Segment Open

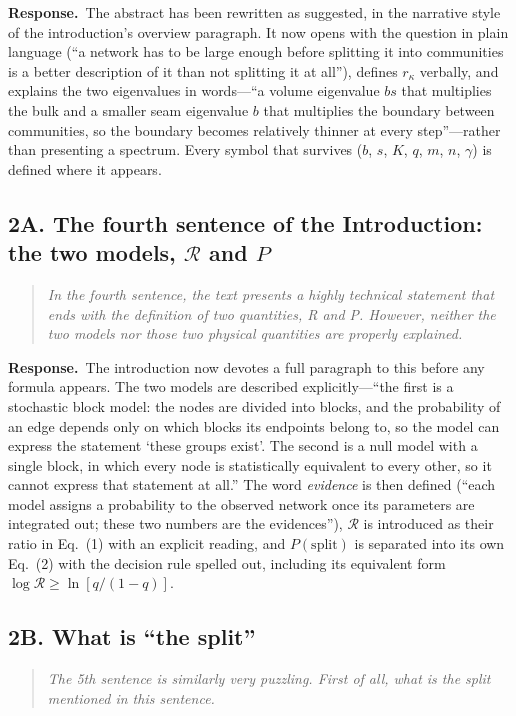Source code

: \documentclass[11pt]{article}
\newcommand{\rk}{r_{\kappa}}
\newcommand{\Rev}{\mathcal{R}}
\newcommand{\logR}{\log \Rev}
\newenvironment{point}{\begin{quote}\itshape}{\end{quote}}
\newcommand{\reply}{\par\noindent\textbf{Response.}\ }
\begin{document}
\reply The abstract has been rewritten as suggested, in the narrative style of
the introduction's overview paragraph. It now opens with the question in plain
language (``a network has to be large enough before splitting it into
communities is a better description of it than not splitting it at all''),
defines $\rk$ verbally, and explains the two eigenvalues in words---``a volume
eigenvalue $bs$ that multiplies the bulk and a smaller seam eigenvalue $b$ that
multiplies the boundary between communities, so the boundary becomes relatively
thinner at every step''---rather than presenting a spectrum. Every symbol that
survives ($b$, $s$, $K$, $q$, $m$, $n$, $\gamma$) is defined where it appears.

\subsection*{2A. The fourth sentence of the Introduction: the two models, $\Rev$ and $P$}

\begin{point}
In the fourth sentence, the text presents a highly technical statement that
ends with the definition of two quantities, R and P. However, neither the two
models nor those two physical quantities are properly explained.
\end{point}

\reply The introduction now devotes a full paragraph to this before any formula
appears. The two models are described explicitly---``the first is a stochastic
block model: the nodes are divided into blocks, and the probability of an edge
depends only on which blocks its endpoints belong to, so the model can express
the statement `these groups exist'. The second is a null model with a single
block, in which every node is statistically equivalent to every other, so it
cannot express that statement at all.'' The word \emph{evidence} is then
defined (``each model assigns a probability to the observed network once its
parameters are integrated out; these two numbers are the evidences''), $\Rev$
is introduced as their ratio in Eq.~(1) with an explicit reading, and
$P(\text{split})$ is separated into its own Eq.~(2) with the decision rule
spelled out, including its equivalent form $\logR\ge\ln[q/(1-q)]$.

\subsection*{2B. What is ``the split''}

\begin{point}
The 5th sentence is similarly very puzzling. First of all, what is the split
mentioned in this sentence.
\end{point}
\end{document}
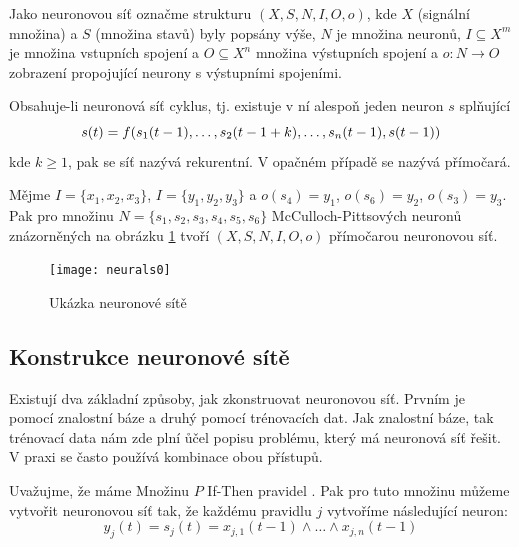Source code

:\documentclass[a4paper,10pt]{article}
\begin{document}
\begin{definition}
 Jako neuronovou síť označme strukturu $(X, S, N, I, O, o)$, kde $X$ (signální množina) a  $S$ (množina stavů) byly popsány výše, $N$ je množina neuronů, $I \subseteq X^m$ je množina vstupních spojení a $O \subseteq X^n$ množina výstupních spojení a $o: N \rightarrow O$ zobrazení propojující neurony s výstupními spojeními.
\end{definition}

\begin{definition}
 Obsahuje-li neuronová síť cyklus, tj. existuje v ní alespoň jeden neuron $s$ splňující
 $$
  s(t) = f(s_1(t - 1), \dots, s_2(t - 1 + k), \dots, s_n(t - 1), s(t - 1)) \\
 $$
 kde $k \geq 1$, pak se síť nazývá rekurentní. V opačném případě se nazývá přímočará.
\end{definition}

\begin{example}
 Mějme $I = \{ x_1, x_2, x_3 \}$, $I = \{ y_1, y_2, y_3 \}$ a $o(s_4) = y_1$, $o(s_6) = y_2$, $o(s_3) = y_3$. Pak pro množinu $N = \{ s_1, s_2, s_3, s_4, s_5, s_6 \}$ McCulloch-Pittsových neuronů znázorněných na obrázku \ref{img:SimplNeuNet} tvoří $(X, S, N, I, O, o)$ přímočarou neuronovou síť.
\end{example}

\begin{figure}
 \centering
 \texttt{[image: neurals0]}
 \caption{Ukázka neuronové sítě} \label{img:SimplNeuNet}
\end{figure}

\subsection{Konstrukce neuronové sítě}
Existují dva základní způsoby, jak zkonstruovat neuronovou síť. Prvním je pomocí znalostní báze a druhý pomocí trénovacích dat. Jak znalostní báze, tak trénovací data nám zde plní ůčel popisu problému, který má neuronová síť řešit. V praxi se často používá kombinace obou přístupů.

Uvažujme, že máme Množinu $P$ If-Then pravidel . Pak pro tuto množinu můžeme vytvořit neuronovou síť tak, že každému pravidlu $j$ vytvoříme následující neuron: 
$$
  y_j(t) = s_j(t) = x_{j,1}(t - 1) \wedge \dots \wedge x_{j,n}(t - 1)
$$
\end{document}

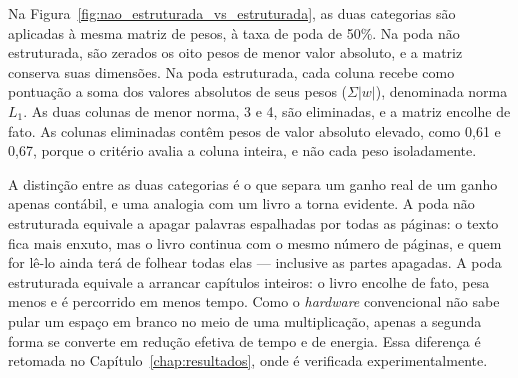 \begin{figure}[htb]
\end{figure}

Na Figura~\ref{fig:nao_estruturada_vs_estruturada}, as duas categorias são aplicadas à mesma
matriz de pesos, à taxa de poda de 50\%. Na poda não estruturada, são zerados os oito pesos de
menor valor absoluto, e a matriz conserva suas dimensões. Na poda estruturada, cada coluna
recebe como pontuação a soma dos valores absolutos de seus pesos ($\Sigma|w|$), denominada
norma $L_1$. As duas colunas de menor norma, 3 e 4, são eliminadas, e a matriz encolhe de
fato. As colunas eliminadas contêm pesos de valor absoluto elevado, como 0,61 e 0,67, porque
o critério avalia a coluna inteira, e não cada peso isoladamente.

A distinção entre as duas categorias é o que separa um ganho real de um ganho apenas
contábil, e uma analogia com um livro a torna evidente. A poda não estruturada equivale a
apagar palavras espalhadas por todas as páginas: o texto fica mais enxuto, mas o livro
continua com o mesmo número de páginas, e quem for lê-lo ainda terá de folhear todas elas
--- inclusive as partes apagadas. A poda estruturada equivale a arrancar capítulos
inteiros: o livro encolhe de fato, pesa menos e é percorrido em menos tempo. Como o
\textit{hardware} convencional não sabe pular um espaço em branco no meio de uma
multiplicação, apenas a segunda forma se converte em redução efetiva de tempo e de energia.
Essa diferença é retomada no Capítulo~\ref{chap:resultados}, onde é verificada
experimentalmente.

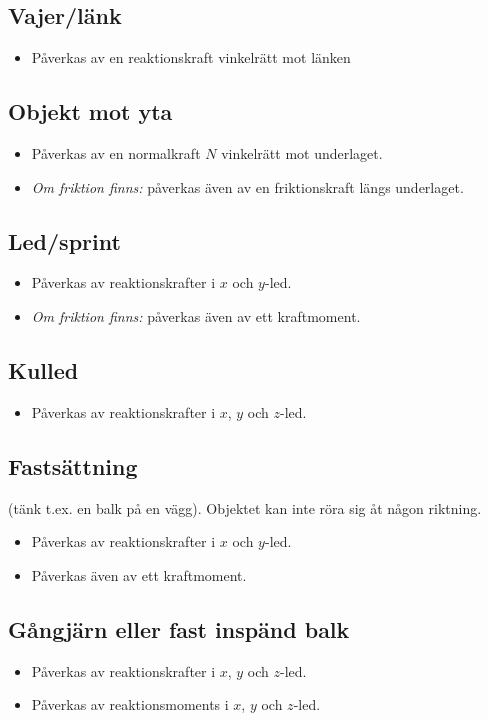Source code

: \documentclass{article}
\newenvironment{ankiflashcard}[1][ ]{}{}
\begin{document}
\begin{paracol}{2}
\begin{ankiflashcard}
\subsection{Vajer/länk}
\begin{itemize}
    \item Påverkas av en reaktionskraft vinkelrätt mot länken
\end{itemize}
\end{ankiflashcard}

\subsection{Objekt mot yta}
\begin{itemize}
    \item Påverkas av en normalkraft $N$ vinkelrätt mot underlaget.
    \item \textit{Om friktion finns:} påverkas även av en friktionskraft längs underlaget.
\end{itemize}
\subsection{Led/sprint}
\begin{itemize}
    \item Påverkas av reaktionskrafter i $x$ och $y$-led.
    \item \textit{Om friktion finns:} påverkas även av ett kraftmoment.
\end{itemize}
\subsection{Kulled}
\begin{itemize}
    \item Påverkas av reaktionskrafter i $x$, $y$ och $z$-led.
\end{itemize}
\subsection{Fastsättning}
(tänk t.ex. en balk på en vägg). Objektet kan inte röra sig åt någon riktning.
\begin{itemize}
    \item Påverkas av reaktionskrafter i $x$ och $y$-led.
    \item Påverkas även av ett kraftmoment.
\end{itemize}
\subsection{Gångjärn eller fast inspänd balk}
\begin{itemize}
    \item Påverkas av reaktionskrafter i $x$, $y$ och $z$-led.
    \item Påverkas av reaktionsmoments i $x$, $y$ och $z$-led.
\end{itemize}
\end{paracol}
\end{document}
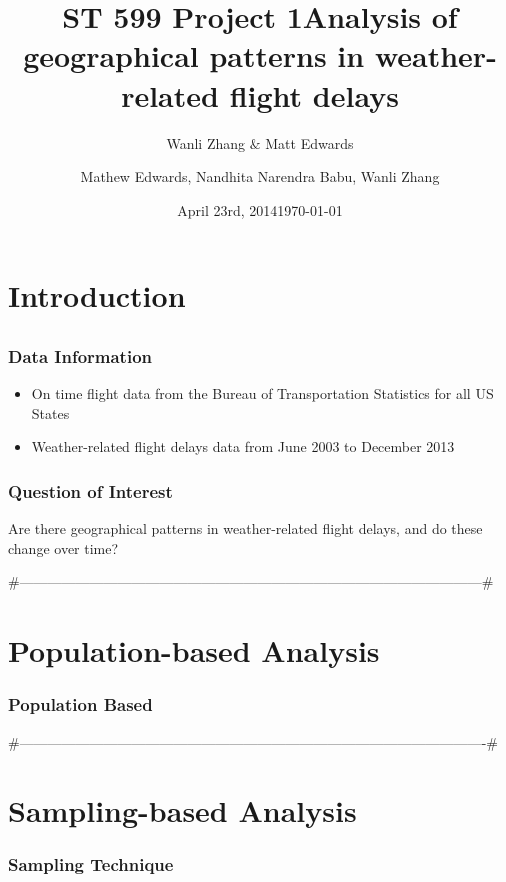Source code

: \documentclass[serif,mathserif]{beamer}
\title %
{ST 599 Project 1}
\author[] %
{Wanli Zhang $\&$ Matt Edwards}
\institute[] %
{Oregon State University}
\date{April 23rd, 2014} %
\title{Analysis of geographical patterns in weather-related flight delays}
\author{Mathew Edwards, Nandhita Narendra Babu, Wanli Zhang}
\date{\today}
\begin{document}
\begin{frame}
\titlepage
\end{frame}

\begin{frame}{\contentsname}
\tableofcontents
\end{frame}

\section{Introduction}
\subsection{}

\begin{frame}
\frametitle{Data Information}
\begin{itemize}
\item On time flight data from the Bureau of Transportation Statistics for all US States
\item Weather-related flight delays data from June 2003 to December 2013
\end{itemize}
\end{frame}

\begin{frame}
\frametitle{Question of Interest}
Are there geographical patterns in weather-related flight delays, and do these change over time?
\end{frame}




#---------------------------------------------------------------------------------------------------#




\section{Population-based Analysis}
\begin{frame}
\frametitle{Population Based}
\begin{center} 

\end{center}
\end{frame}




#----------------------------------------------------------------------------------------------------#





\section{Sampling-based Analysis}
\begin{frame}
\frametitle{Sampling Technique}
\begin{center} 
\end{center}
\end{frame}
\end{document}
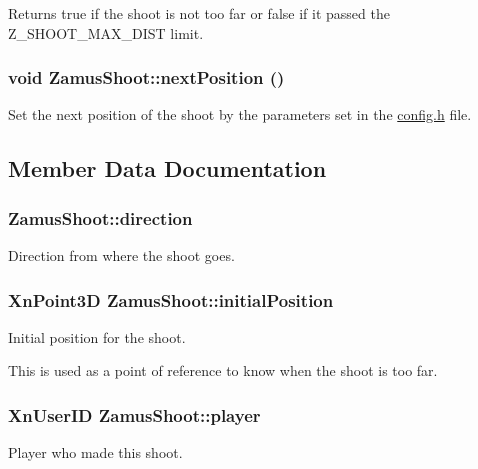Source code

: \begin{DoxyReturn}{Returns}
true if the shoot is not too far or false if it passed the Z\_\-SHOOT\_\-MAX\_\-DIST limit. 
\end{DoxyReturn}
\hypertarget{classZamusShoot_a59597b88cd171964a8f240da485e69c4}{
\subsubsection[{nextPosition}]{\setlength{\rightskip}{0pt plus 5cm}void ZamusShoot::nextPosition ()}}
\label{classZamusShoot_a59597b88cd171964a8f240da485e69c4}
Set the next position of the shoot by the parameters set in the \hyperlink{config_8h}{config.h} file. 

\subsection{Member Data Documentation}
\hypertarget{classZamusShoot_a77f14fc25129a676ec070a77220c6174}{
\subsubsection[{direction}]{ {\bf ZamusShoot::direction}}}
\label{classZamusShoot_a77f14fc25129a676ec070a77220c6174}
Direction from where the shoot goes. \hypertarget{classZamusShoot_a4ea6fd218d7bf2371e53b944042ec7cc}{
\subsubsection[{initialPosition}]{\setlength{\rightskip}{0pt plus 5cm}XnPoint3D {\bf ZamusShoot::initialPosition}}}
\label{classZamusShoot_a4ea6fd218d7bf2371e53b944042ec7cc}
Initial position for the shoot.

This is used as a point of reference to know when the shoot is too far. \hypertarget{classZamusShoot_a38bfd1383bd11ee5d68d22de84904a9f}{
\subsubsection[{player}]{\setlength{\rightskip}{0pt plus 5cm}XnUserID {\bf ZamusShoot::player}}}
\label{classZamusShoot_a38bfd1383bd11ee5d68d22de84904a9f}
Player who made this shoot.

Segment Closed

▶ Required work
Work through the records above. Copy every line with the string "patterns".

▶ Solved problem
\title{Analysis of geographical patterns in weather-related flight delays}
Are there geographical patterns in weather-related flight delays, and do these change over time?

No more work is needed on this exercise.